Les années 2020 seront celles de l'avènement d'une nouvelle forme de totalitarisme : le totalitarisme sophistiqué dont l'un des traits les plus marquants est cette lutte, cette haine tout à fait scandaleuse et révoltante contre la liberté d'expression, via un combat acharné contre ce qui est nommé le "conspirationnisme" ou le "complotisme".
Les années 2020 seront sans doute identifiées dans l'Histoire comme une "période charnière" entre la fin d'un "ancien monde" et la naissance d'un "nouveau" dont les prémices se révèlent de plus en plus menaçants pour les libertés individuelles.

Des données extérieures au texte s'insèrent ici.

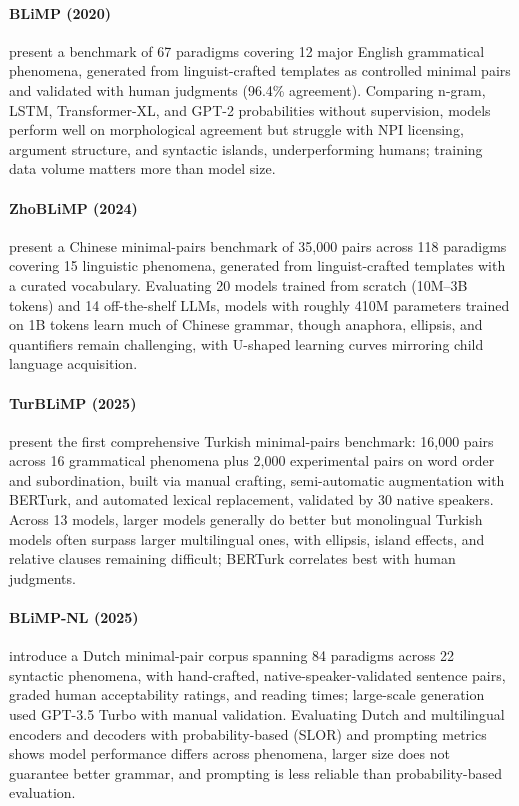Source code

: \documentclass[letterpaper]{article}
\begin{document}
\paragraph{BLiMP (2020)} \citet{warstadt2020blimp} present a benchmark of 67 paradigms covering 12 major English grammatical phenomena, generated from linguist-crafted templates as controlled minimal pairs and validated with human judgments (96.4\% agreement). Comparing n-gram, LSTM, Transformer-XL, and GPT-2 probabilities without supervision, models perform well on morphological agreement but struggle with NPI licensing, argument structure, and syntactic islands, underperforming humans; training data volume matters more than model size.

\paragraph{ZhoBLiMP (2024)} \citet{liu2024zhoblimpsystematicassessmentlanguage} present a Chinese minimal-pairs benchmark of 35,000 pairs across 118 paradigms covering 15 linguistic phenomena, generated from linguist-crafted templates with a curated vocabulary. Evaluating 20 models trained from scratch (10M--3B tokens) and 14 off-the-shelf LLMs, models with roughly 410M parameters trained on 1B tokens learn much of Chinese grammar, though anaphora, ellipsis, and quantifiers remain challenging, with U-shaped learning curves mirroring child language acquisition.

\paragraph{TurBLiMP (2025)} \citet{basar2025turblimp} present the first comprehensive Turkish minimal-pairs benchmark: 16,000 pairs across 16 grammatical phenomena plus 2,000 experimental pairs on word order and subordination, built via manual crafting, semi-automatic augmentation with BERTurk, and automated lexical replacement, validated by 30 native speakers. Across 13 models, larger models generally do better but monolingual Turkish models often surpass larger multilingual ones, with ellipsis, island effects, and relative clauses remaining difficult; BERTurk correlates best with human judgments.

\paragraph{BLiMP-NL (2025)} \citet{frank_suijkerbuijk_prins_de_heer_kloots_zuidema_2025} introduce a Dutch minimal-pair corpus spanning 84 paradigms across 22 syntactic phenomena, with hand-crafted, native-speaker-validated sentence pairs, graded human acceptability ratings, and reading times; large-scale generation used GPT-3.5 Turbo with manual validation. Evaluating Dutch and multilingual encoders and decoders with probability-based (SLOR) and prompting metrics shows model performance differs across phenomena, larger size does not guarantee better grammar, and prompting is less reliable than probability-based evaluation.
\end{document}
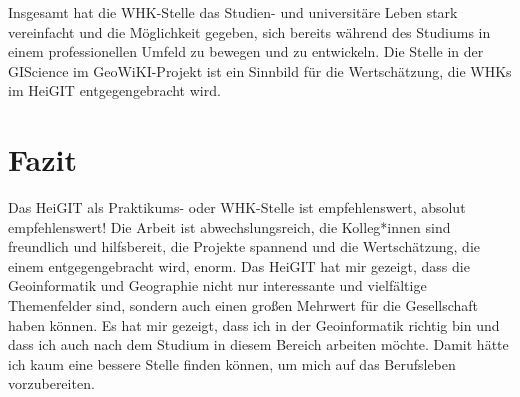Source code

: \documentclass[11pt]{article}
\begin{document}
Insgesamt hat die WHK-Stelle das Studien- und universitäre Leben stark vereinfacht und die Möglichkeit gegeben, sich bereits während des Studiums in einem professionellen Umfeld zu bewegen und zu entwickeln. Die Stelle in der GIScience im GeoWiKI-Projekt ist ein Sinnbild für die Wertschätzung, die WHKs im HeiGIT entgegengebracht wird.

\section{Fazit}

Das HeiGIT als Praktikums- oder WHK-Stelle ist empfehlenswert, absolut empfehlenswert! Die Arbeit ist abwechslungsreich, die Kolleg*innen sind freundlich und hilfsbereit, die Projekte spannend und die Wertschätzung, die einem entgegengebracht wird, enorm. Das HeiGIT hat mir gezeigt, dass die Geoinformatik und Geographie nicht nur interessante und vielfältige Themenfelder sind, sondern auch einen großen Mehrwert für die Gesellschaft haben können. Es hat mir gezeigt, dass ich in der Geoinformatik richtig bin und dass ich auch nach dem Studium in diesem Bereich arbeiten möchte. Damit hätte ich kaum eine bessere Stelle finden können, um mich auf das Berufsleben vorzubereiten.

\printbibliography
\end{document}
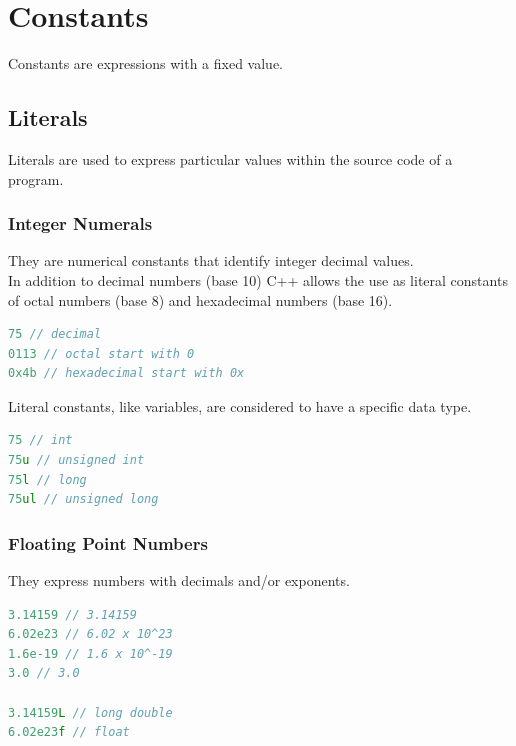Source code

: \documentclass[12pt,oneside]{book}
\begin{document}
\section{Constants}
Constants are expressions with a fixed value.
\subsection{Literals}
Literals are used to express particular values within the source code of a program.
\subsubsection{Integer Numerals}
They are numerical constants that identify integer decimal values.\\
In addition to decimal numbers (base 10) C++ allows the use as literal constants of octal numbers (base 8) and hexadecimal numbers (base 16).
	\begin{lstlisting}[language=C++]
75 // decimal
0113 // octal start with 0
0x4b // hexadecimal start with 0x
\end{lstlisting}
Literal constants, like variables, are considered to have a specific data type.
	\begin{lstlisting}[language=C++]
75 // int
75u // unsigned int
75l // long
75ul // unsigned long
\end{lstlisting}
\subsubsection{Floating Point Numbers}
They express numbers with decimals and/or exponents.
	\begin{lstlisting}[language=C++]
3.14159 // 3.14159
6.02e23 // 6.02 x 10^23
1.6e-19 // 1.6 x 10^-19
3.0 // 3.0

3.14159L // long double
6.02e23f // float
\end{lstlisting}
\end{document}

Nous estimons qu'il est pertinent, plus que jamais, de citer Antonio Gramsci :
"Le vieux monde se meurt, le nouveau est lent à apparaître. Et c'est dans ce clair-obscur que surgissent les monstres".
Mais citons Karl Popper : "L'optimisme est toujours de rigueur".
Et nous-mêmes : "Restons citoyens, restons vigilants, mais, renonçons à la violence et à l'intolérance. Travaillons à sauvegarder la citoyenneté, à en améliorer le contenu et les pouvoirs, les libertés autant que les responsabilités".